| Task statement |
Search for the word "HTTP" in the entries. Each line that holds it should be copied.

| Excerpted data |
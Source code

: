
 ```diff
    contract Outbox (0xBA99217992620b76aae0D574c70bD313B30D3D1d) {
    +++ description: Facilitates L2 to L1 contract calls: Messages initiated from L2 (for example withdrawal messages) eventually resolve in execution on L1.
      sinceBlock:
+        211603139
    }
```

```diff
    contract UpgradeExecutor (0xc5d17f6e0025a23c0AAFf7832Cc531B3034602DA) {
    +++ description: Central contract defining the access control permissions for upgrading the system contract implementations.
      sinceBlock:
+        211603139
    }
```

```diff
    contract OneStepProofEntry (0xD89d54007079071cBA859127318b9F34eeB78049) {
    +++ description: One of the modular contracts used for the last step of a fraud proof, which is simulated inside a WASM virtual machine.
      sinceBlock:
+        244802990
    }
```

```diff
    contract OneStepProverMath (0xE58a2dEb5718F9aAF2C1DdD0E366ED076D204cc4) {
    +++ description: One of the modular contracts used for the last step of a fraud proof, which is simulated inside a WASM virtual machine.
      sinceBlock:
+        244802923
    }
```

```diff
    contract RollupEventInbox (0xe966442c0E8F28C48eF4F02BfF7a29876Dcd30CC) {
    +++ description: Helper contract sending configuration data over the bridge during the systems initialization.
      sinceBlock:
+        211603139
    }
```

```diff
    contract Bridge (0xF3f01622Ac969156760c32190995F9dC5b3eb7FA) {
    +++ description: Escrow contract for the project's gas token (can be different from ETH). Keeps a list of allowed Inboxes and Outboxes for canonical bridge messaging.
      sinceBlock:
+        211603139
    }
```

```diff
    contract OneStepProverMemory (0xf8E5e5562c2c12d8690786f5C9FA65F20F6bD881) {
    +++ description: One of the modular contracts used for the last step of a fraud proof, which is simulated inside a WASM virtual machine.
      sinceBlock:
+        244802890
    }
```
* * *
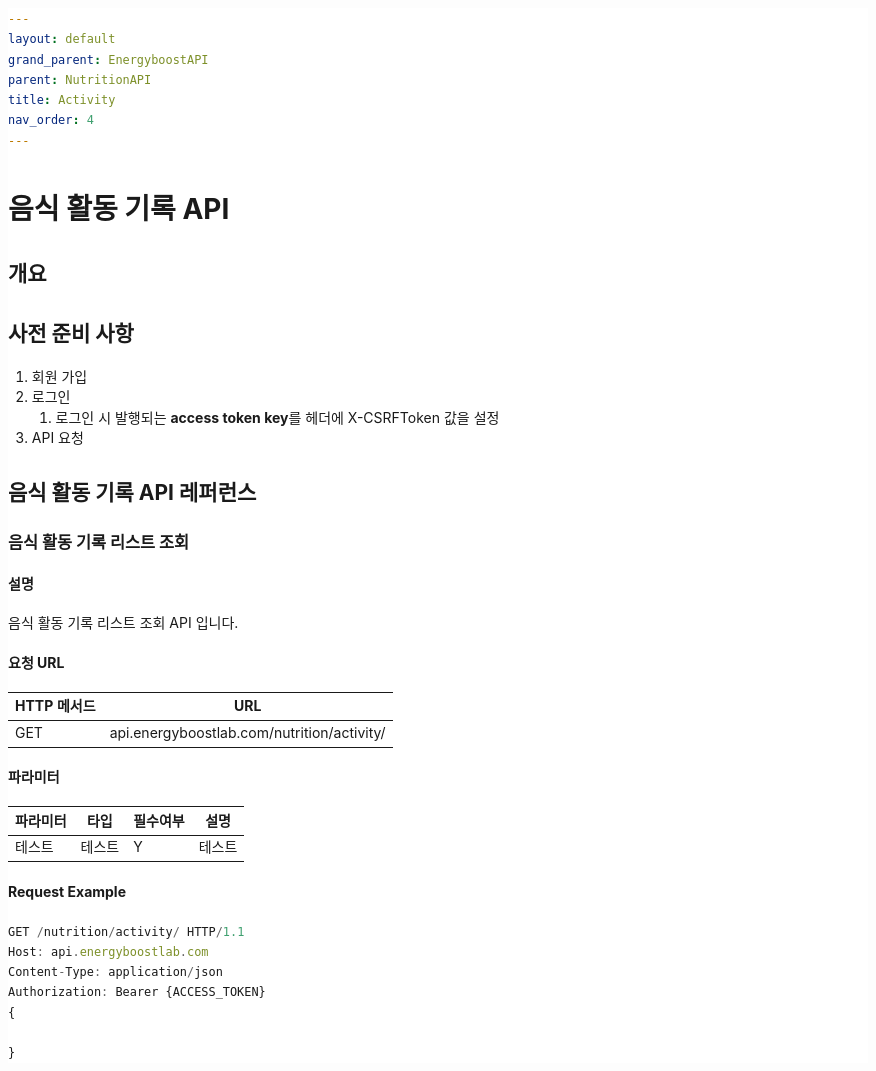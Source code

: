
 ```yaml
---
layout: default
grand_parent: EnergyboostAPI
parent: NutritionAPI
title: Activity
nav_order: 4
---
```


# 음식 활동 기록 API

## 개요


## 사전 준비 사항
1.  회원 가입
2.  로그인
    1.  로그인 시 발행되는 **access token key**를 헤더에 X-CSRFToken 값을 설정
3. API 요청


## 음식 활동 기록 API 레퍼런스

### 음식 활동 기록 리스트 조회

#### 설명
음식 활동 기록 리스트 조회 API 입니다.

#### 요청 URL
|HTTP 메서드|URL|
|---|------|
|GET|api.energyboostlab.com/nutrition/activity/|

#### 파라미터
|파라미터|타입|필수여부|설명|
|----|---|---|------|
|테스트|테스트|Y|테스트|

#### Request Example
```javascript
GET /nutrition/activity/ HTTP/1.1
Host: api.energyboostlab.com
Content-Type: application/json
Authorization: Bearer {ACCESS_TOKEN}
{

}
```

| Answer to this task |
|HTTP 메서드|URL|
GET /nutrition/activity/ HTTP/1.1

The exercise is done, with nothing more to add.